Defesa de Gilson de Souza Carvalho alegou ausência de provas de comportamento doloso: ainda cabem recursos da decisão do TRT (Arquivo/Candeia)
O Tribunal Regional do Trabalho da 15ª Região (TRT-15), com sede em Campinas, julgou recentemente recurso ordinário e manteve a demissão por justa causa do servidor público Gilson de Souza Carvalho, em processo movido pelo Município de Bariri para apuração de falta grave. Cabem recursos dessa decisão.

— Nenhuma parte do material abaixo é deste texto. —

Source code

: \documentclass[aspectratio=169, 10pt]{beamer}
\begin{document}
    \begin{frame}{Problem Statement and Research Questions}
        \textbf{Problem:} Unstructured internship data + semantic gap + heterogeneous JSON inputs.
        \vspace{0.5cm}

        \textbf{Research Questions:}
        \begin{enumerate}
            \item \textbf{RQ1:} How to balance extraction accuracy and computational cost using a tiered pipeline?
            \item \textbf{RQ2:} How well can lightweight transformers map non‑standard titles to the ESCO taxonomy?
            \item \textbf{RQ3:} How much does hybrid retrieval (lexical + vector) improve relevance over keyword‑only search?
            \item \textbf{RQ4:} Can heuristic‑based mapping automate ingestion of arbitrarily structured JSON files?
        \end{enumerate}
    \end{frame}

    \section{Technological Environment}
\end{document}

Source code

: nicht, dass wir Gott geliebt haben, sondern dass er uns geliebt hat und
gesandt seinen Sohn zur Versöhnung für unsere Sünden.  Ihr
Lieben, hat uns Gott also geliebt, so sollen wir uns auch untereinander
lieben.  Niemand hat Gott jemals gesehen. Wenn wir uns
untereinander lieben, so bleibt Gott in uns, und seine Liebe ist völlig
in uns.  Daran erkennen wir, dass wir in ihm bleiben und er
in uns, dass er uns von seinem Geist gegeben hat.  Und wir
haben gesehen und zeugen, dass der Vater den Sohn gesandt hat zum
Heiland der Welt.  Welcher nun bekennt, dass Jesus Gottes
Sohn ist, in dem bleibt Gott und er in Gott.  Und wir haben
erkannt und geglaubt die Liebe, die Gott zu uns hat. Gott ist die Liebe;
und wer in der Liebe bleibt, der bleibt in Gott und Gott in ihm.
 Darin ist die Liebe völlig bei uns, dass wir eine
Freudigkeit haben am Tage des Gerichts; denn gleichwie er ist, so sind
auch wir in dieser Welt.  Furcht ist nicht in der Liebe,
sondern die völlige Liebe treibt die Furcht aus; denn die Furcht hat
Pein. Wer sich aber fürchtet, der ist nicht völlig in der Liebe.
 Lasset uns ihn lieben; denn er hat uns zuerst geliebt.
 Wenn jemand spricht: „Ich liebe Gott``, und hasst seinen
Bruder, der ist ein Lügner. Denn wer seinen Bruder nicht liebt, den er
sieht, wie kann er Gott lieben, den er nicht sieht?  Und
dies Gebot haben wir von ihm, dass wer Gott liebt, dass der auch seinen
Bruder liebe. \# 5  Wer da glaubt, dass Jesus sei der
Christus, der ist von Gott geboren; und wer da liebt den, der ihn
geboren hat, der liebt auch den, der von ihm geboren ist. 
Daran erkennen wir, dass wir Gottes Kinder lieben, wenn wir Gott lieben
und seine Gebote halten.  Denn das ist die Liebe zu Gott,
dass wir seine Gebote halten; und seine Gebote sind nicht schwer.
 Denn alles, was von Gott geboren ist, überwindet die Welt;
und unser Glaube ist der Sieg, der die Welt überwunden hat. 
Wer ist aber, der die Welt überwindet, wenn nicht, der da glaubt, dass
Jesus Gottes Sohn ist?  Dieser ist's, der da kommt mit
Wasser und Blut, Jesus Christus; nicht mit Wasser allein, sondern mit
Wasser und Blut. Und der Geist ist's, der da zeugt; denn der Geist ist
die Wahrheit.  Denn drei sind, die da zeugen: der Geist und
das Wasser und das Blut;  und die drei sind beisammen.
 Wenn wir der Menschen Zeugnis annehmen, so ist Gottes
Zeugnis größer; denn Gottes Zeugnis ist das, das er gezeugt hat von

Ele é ocupante do cargo de Agente da Construção e Manutenção e detentor de estabilidade provisória por ser presidente do Sindicato dos Servidores Públicos Municipais de Bariri.
O julgamento foi realizado pela 4ª Câmara (2ª Turma) do TRT, sob relatoria da desembargadora Adriene Sidnei de Moura David. A decisão confirmou entendimento da Vara do Trabalho de Pederneiras, que já havia reconhecido a prática de assédio moral e mau procedimento. O julgamento na primeira instância ocorreu em julho do ano passado.
De acordo com os autos, Gilson teria adotado comportamentos considerados intimidatórios, agressivos e persecutórios contra colegas de trabalho, com destaque para servidoras mulheres.
Depoimentos reunidos no processo apontaram para supostos episódios de gritos, ameaças, pressão por exonerações e exposição pública de funcionárias. A Justiça destacou ainda que teria ocorrido uso da posição de poder para perseguições pessoais, o que agravou a conduta.
Para o TRT, ficou comprovada a prática de assédio moral reiterado, configurando falta grave suficiente para romper a relação de confiança com a administração pública, conforme previsto na Consolidação das Leis do Trabalho (CLT).
O acórdão também enfatiza que o caso foi analisado sob a ótica do Protocolo de Julgamento com Perspectiva de Gênero, do Conselho Nacional de Justiça (CNJ). Segundo os magistrados, houve indícios de tratamento mais agressivo direcionado a mulheres, o que reforçou a gravidade das condutas.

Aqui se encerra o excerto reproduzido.